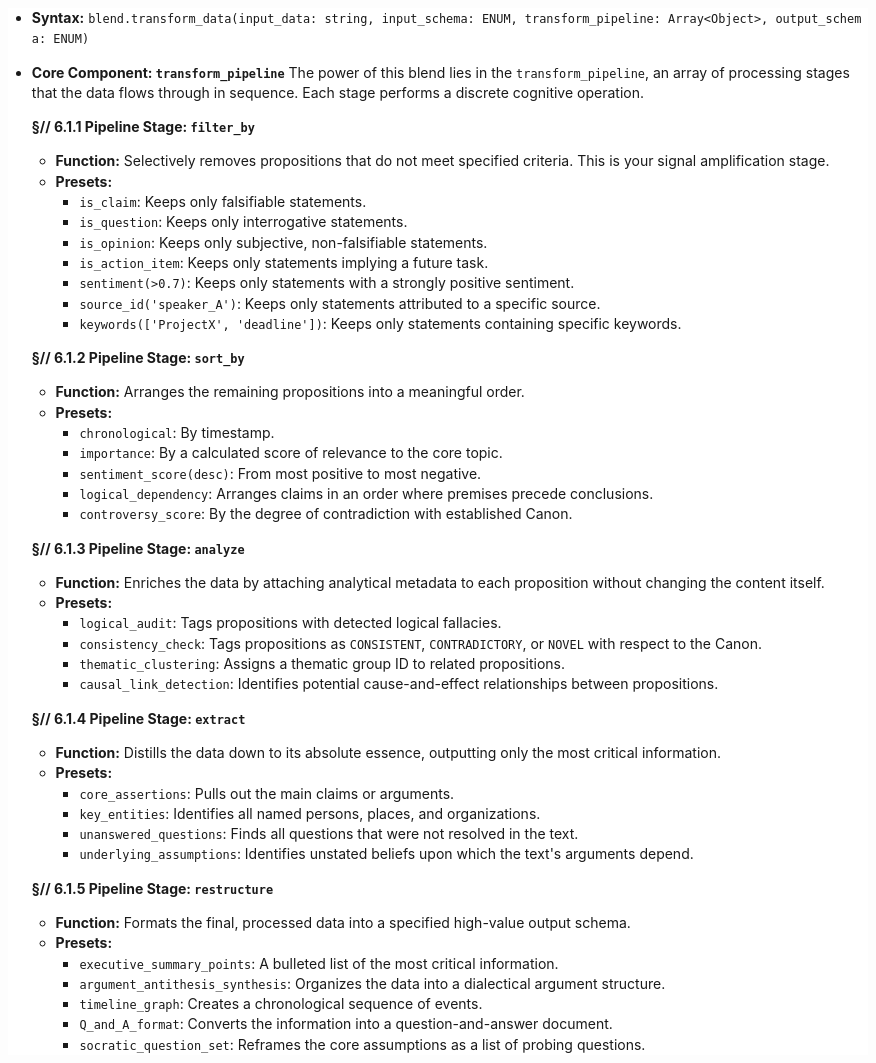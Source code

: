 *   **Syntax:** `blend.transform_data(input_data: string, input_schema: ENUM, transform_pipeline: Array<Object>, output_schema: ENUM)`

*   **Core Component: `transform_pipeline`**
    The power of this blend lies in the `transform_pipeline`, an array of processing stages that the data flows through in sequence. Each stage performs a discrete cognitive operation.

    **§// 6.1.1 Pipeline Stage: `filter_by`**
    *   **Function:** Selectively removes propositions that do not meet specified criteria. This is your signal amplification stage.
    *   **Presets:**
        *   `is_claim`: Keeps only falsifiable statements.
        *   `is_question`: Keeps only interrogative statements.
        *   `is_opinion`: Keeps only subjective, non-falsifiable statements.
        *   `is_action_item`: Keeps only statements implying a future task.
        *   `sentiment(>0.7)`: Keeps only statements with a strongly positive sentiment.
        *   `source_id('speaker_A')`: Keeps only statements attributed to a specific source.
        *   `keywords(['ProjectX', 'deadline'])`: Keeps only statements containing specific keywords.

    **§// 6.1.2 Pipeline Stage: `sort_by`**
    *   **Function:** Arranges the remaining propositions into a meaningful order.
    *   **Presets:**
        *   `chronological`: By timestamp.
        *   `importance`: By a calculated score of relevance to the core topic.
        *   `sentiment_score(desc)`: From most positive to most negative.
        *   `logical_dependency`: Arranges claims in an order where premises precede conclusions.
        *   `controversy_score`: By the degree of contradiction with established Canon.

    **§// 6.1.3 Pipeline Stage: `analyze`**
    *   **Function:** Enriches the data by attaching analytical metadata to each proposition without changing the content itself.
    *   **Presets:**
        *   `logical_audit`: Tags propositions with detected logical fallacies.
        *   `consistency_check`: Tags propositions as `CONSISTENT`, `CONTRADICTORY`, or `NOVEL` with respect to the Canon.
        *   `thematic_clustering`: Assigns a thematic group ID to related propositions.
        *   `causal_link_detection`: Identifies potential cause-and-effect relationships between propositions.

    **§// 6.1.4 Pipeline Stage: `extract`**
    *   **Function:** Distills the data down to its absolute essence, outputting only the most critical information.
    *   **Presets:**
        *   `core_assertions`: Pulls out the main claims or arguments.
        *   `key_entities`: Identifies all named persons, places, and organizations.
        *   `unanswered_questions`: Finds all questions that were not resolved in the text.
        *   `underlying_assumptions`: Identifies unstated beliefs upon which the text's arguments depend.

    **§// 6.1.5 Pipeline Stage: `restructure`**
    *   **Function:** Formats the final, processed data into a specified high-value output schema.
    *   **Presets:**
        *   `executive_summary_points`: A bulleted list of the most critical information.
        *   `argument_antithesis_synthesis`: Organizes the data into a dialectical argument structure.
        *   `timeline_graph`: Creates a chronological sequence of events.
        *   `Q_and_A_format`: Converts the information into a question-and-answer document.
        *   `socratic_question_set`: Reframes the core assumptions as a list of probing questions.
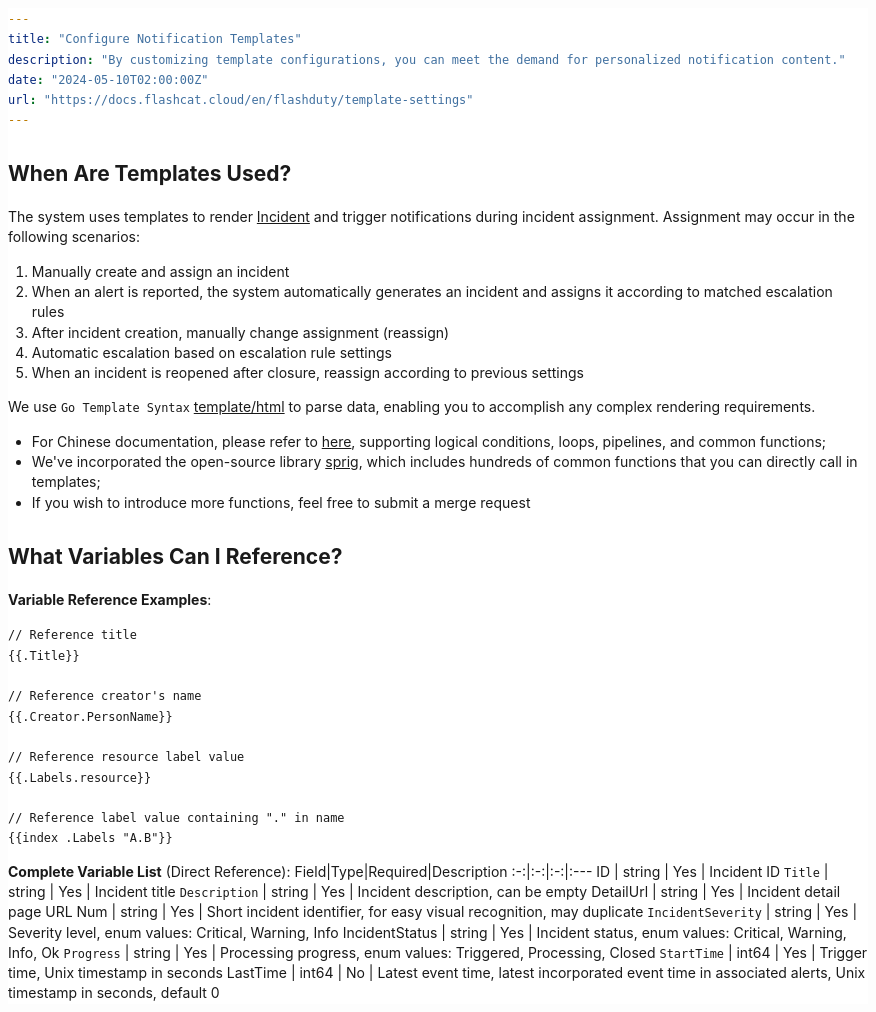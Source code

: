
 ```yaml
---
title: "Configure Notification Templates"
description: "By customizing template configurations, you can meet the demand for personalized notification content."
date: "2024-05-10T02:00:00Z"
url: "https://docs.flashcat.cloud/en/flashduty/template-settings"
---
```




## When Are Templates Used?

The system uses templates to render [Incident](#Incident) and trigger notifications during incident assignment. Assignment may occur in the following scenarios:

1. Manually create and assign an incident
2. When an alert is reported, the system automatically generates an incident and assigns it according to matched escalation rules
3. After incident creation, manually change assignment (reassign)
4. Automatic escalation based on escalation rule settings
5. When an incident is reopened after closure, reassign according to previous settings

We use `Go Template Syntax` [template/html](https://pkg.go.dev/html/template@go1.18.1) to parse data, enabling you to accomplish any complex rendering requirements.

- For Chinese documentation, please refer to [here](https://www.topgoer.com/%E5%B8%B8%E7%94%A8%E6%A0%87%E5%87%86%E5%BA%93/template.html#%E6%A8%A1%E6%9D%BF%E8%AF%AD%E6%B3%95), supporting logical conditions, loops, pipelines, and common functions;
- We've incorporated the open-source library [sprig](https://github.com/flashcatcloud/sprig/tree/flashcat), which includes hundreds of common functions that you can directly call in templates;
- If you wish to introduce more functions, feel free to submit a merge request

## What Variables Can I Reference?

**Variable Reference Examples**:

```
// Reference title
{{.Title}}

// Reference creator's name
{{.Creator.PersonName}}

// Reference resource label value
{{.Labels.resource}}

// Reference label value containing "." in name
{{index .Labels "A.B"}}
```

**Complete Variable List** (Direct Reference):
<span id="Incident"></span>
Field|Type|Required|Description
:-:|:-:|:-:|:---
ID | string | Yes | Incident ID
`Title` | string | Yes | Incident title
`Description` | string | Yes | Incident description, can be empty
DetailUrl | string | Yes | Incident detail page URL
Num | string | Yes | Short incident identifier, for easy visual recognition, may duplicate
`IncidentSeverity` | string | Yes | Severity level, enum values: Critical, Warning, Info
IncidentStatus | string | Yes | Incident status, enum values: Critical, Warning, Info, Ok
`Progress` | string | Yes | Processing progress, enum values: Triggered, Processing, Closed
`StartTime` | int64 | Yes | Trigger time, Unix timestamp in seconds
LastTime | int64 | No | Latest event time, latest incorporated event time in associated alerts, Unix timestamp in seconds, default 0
+++
### TASK
Working from the records above, tally the lines that contain "https" and give only the total.

### ANSWER
4